_WORK INSTRUCTION:_ Could you reproduce every entry that follows, exactly as shown?

_DATA EXCERPTS:_

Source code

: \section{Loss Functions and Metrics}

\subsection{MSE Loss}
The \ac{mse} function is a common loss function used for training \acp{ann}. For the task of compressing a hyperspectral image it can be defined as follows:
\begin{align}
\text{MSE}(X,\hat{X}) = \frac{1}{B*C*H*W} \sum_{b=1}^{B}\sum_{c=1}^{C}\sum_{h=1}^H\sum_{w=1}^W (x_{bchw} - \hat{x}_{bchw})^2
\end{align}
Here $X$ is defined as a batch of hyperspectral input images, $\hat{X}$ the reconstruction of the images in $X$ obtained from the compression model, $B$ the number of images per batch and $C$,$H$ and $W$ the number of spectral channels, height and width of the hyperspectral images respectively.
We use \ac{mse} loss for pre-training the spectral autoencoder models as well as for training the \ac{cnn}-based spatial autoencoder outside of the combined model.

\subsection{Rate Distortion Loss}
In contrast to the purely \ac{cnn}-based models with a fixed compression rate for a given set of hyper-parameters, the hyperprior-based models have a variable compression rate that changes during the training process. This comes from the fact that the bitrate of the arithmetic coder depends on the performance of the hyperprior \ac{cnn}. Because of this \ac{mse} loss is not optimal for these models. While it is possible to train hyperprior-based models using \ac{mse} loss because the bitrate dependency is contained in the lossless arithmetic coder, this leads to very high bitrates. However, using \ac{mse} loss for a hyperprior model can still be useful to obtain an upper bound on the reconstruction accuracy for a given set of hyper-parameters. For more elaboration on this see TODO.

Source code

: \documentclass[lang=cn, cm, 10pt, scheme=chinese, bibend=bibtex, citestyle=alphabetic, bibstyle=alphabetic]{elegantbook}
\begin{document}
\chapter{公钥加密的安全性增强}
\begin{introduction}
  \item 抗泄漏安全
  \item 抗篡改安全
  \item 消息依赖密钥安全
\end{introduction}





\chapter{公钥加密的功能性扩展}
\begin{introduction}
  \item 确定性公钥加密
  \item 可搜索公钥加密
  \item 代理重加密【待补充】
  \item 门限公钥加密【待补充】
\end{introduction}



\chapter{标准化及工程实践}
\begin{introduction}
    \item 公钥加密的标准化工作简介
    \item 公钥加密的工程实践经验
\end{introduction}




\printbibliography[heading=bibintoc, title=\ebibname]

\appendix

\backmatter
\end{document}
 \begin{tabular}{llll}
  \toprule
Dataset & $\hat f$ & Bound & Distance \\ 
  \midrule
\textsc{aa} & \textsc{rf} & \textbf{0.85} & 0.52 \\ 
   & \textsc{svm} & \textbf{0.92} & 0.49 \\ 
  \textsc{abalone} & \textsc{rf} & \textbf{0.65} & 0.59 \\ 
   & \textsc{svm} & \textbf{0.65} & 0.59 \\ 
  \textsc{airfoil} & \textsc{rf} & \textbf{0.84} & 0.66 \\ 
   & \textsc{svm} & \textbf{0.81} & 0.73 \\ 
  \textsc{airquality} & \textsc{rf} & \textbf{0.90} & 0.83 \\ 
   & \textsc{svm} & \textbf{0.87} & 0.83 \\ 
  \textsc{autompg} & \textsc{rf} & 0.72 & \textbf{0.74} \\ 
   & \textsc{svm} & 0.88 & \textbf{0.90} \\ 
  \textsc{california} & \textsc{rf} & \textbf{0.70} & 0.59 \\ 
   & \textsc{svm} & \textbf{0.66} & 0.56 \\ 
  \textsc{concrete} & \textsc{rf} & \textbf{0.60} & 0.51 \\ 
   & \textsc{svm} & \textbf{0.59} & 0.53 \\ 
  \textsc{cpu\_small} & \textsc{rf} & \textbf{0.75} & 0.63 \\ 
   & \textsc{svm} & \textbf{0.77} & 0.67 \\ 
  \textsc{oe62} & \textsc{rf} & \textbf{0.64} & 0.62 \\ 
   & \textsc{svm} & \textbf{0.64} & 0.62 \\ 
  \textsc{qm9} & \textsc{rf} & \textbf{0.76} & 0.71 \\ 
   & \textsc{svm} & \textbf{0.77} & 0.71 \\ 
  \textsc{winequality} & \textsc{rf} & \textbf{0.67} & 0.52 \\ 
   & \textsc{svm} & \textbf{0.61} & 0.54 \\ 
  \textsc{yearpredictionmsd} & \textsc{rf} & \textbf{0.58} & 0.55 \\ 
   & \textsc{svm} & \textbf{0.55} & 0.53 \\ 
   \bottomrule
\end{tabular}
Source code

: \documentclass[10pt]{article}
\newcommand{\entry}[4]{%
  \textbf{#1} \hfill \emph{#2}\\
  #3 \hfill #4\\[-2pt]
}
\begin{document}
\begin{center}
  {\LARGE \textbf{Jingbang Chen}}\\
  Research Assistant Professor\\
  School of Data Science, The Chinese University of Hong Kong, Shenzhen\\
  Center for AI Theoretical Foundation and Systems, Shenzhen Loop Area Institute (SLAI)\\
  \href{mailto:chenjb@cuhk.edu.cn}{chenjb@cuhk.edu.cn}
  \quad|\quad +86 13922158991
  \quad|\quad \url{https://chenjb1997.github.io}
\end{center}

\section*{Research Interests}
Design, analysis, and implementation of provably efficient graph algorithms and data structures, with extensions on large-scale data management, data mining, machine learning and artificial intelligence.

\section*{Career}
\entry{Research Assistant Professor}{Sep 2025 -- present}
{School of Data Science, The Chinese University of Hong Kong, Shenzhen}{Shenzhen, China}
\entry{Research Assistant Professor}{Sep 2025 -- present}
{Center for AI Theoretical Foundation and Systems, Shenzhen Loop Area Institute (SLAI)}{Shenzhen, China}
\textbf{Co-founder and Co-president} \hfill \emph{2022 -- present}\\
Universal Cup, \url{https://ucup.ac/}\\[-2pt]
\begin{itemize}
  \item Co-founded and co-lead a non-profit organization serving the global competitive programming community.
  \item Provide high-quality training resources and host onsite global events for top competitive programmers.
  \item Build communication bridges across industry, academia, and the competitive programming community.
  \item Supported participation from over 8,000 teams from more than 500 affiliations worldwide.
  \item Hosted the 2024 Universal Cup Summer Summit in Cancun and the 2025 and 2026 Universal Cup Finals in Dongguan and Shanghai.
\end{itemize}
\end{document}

_RESPONSE BELOW:_
Source code

: \section{Loss Functions and Metrics}

\subsection{MSE Loss}
The \ac{mse} function is a common loss function used for training \acp{ann}. For the task of compressing a hyperspectral image it can be defined as follows:
\begin{align}
\text{MSE}(X,\hat{X}) = \frac{1}{B*C*H*W} \sum_{b=1}^{B}\sum_{c=1}^{C}\sum_{h=1}^H\sum_{w=1}^W (x_{bchw} - \hat{x}_{bchw})^2
\end{align}
Here $X$ is defined as a batch of hyperspectral input images, $\hat{X}$ the reconstruction of the images in $X$ obtained from the compression model, $B$ the number of images per batch and $C$,$H$ and $W$ the number of spectral channels, height and width of the hyperspectral images respectively.
We use \ac{mse} loss for pre-training the spectral autoencoder models as well as for training the \ac{cnn}-based spatial autoencoder outside of the combined model.

\subsection{Rate Distortion Loss}
In contrast to the purely \ac{cnn}-based models with a fixed compression rate for a given set of hyper-parameters, the hyperprior-based models have a variable compression rate that changes during the training process. This comes from the fact that the bitrate of the arithmetic coder depends on the performance of the hyperprior \ac{cnn}. Because of this \ac{mse} loss is not optimal for these models. While it is possible to train hyperprior-based models using \ac{mse} loss because the bitrate dependency is contained in the lossless arithmetic coder, this leads to very high bitrates. However, using \ac{mse} loss for a hyperprior model can still be useful to obtain an upper bound on the reconstruction accuracy for a given set of hyper-parameters. For more elaboration on this see TODO.

Source code

: \documentclass[lang=cn, cm, 10pt, scheme=chinese, bibend=bibtex, citestyle=alphabetic, bibstyle=alphabetic]{elegantbook}
\begin{document}
\chapter{公钥加密的安全性增强}
\begin{introduction}
  \item 抗泄漏安全
  \item 抗篡改安全
  \item 消息依赖密钥安全
\end{introduction}





\chapter{公钥加密的功能性扩展}
\begin{introduction}
  \item 确定性公钥加密
  \item 可搜索公钥加密
  \item 代理重加密【待补充】
  \item 门限公钥加密【待补充】
\end{introduction}



\chapter{标准化及工程实践}
\begin{introduction}
    \item 公钥加密的标准化工作简介
    \item 公钥加密的工程实践经验
\end{introduction}




\printbibliography[heading=bibintoc, title=\ebibname]

\appendix

\backmatter
\end{document}
 \begin{tabular}{llll}
  \toprule
Dataset & $\hat f$ & Bound & Distance \\ 
  \midrule
\textsc{aa} & \textsc{rf} & \textbf{0.85} & 0.52 \\ 
   & \textsc{svm} & \textbf{0.92} & 0.49 \\ 
  \textsc{abalone} & \textsc{rf} & \textbf{0.65} & 0.59 \\ 
   & \textsc{svm} & \textbf{0.65} & 0.59 \\ 
  \textsc{airfoil} & \textsc{rf} & \textbf{0.84} & 0.66 \\ 
   & \textsc{svm} & \textbf{0.81} & 0.73 \\ 
  \textsc{airquality} & \textsc{rf} & \textbf{0.90} & 0.83 \\ 
   & \textsc{svm} & \textbf{0.87} & 0.83 \\ 
  \textsc{autompg} & \textsc{rf} & 0.72 & \textbf{0.74} \\ 
   & \textsc{svm} & 0.88 & \textbf{0.90} \\ 
  \textsc{california} & \textsc{rf} & \textbf{0.70} & 0.59 \\ 
   & \textsc{svm} & \textbf{0.66} & 0.56 \\ 
  \textsc{concrete} & \textsc{rf} & \textbf{0.60} & 0.51 \\ 
   & \textsc{svm} & \textbf{0.59} & 0.53 \\ 
  \textsc{cpu\_small} & \textsc{rf} & \textbf{0.75} & 0.63 \\ 
   & \textsc{svm} & \textbf{0.77} & 0.67 \\ 
  \textsc{oe62} & \textsc{rf} & \textbf{0.64} & 0.62 \\ 
   & \textsc{svm} & \textbf{0.64} & 0.62 \\ 
  \textsc{qm9} & \textsc{rf} & \textbf{0.76} & 0.71 \\ 
   & \textsc{svm} & \textbf{0.77} & 0.71 \\ 
  \textsc{winequality} & \textsc{rf} & \textbf{0.67} & 0.52 \\ 
   & \textsc{svm} & \textbf{0.61} & 0.54 \\ 
  \textsc{yearpredictionmsd} & \textsc{rf} & \textbf{0.58} & 0.55 \\ 
   & \textsc{svm} & \textbf{0.55} & 0.53 \\ 
   \bottomrule
\end{tabular}
Source code

: \documentclass[10pt]{article}
\newcommand{\entry}[4]{%
  \textbf{#1} \hfill \emph{#2}\\
  #3 \hfill #4\\[-2pt]
}
\begin{document}
\begin{center}
  {\LARGE \textbf{Jingbang Chen}}\\
  Research Assistant Professor\\
  School of Data Science, The Chinese University of Hong Kong, Shenzhen\\
  Center for AI Theoretical Foundation and Systems, Shenzhen Loop Area Institute (SLAI)\\
  \href{mailto:chenjb@cuhk.edu.cn}{chenjb@cuhk.edu.cn}
  \quad|\quad +86 13922158991
  \quad|\quad \url{https://chenjb1997.github.io}
\end{center}

\section*{Research Interests}
Design, analysis, and implementation of provably efficient graph algorithms and data structures, with extensions on large-scale data management, data mining, machine learning and artificial intelligence.

\section*{Career}
\entry{Research Assistant Professor}{Sep 2025 -- present}
{School of Data Science, The Chinese University of Hong Kong, Shenzhen}{Shenzhen, China}
\entry{Research Assistant Professor}{Sep 2025 -- present}
{Center for AI Theoretical Foundation and Systems, Shenzhen Loop Area Institute (SLAI)}{Shenzhen, China}
\textbf{Co-founder and Co-president} \hfill \emph{2022 -- present}\\
Universal Cup, \url{https://ucup.ac/}\\[-2pt]
\begin{itemize}
  \item Co-founded and co-lead a non-profit organization serving the global competitive programming community.
  \item Provide high-quality training resources and host onsite global events for top competitive programmers.
  \item Build communication bridges across industry, academia, and the competitive programming community.
  \item Supported participation from over 8,000 teams from more than 500 affiliations worldwide.
  \item Hosted the 2024 Universal Cup Summer Summit in Cancun and the 2025 and 2026 Universal Cup Finals in Dongguan and Shanghai.
\end{itemize}
\end{document}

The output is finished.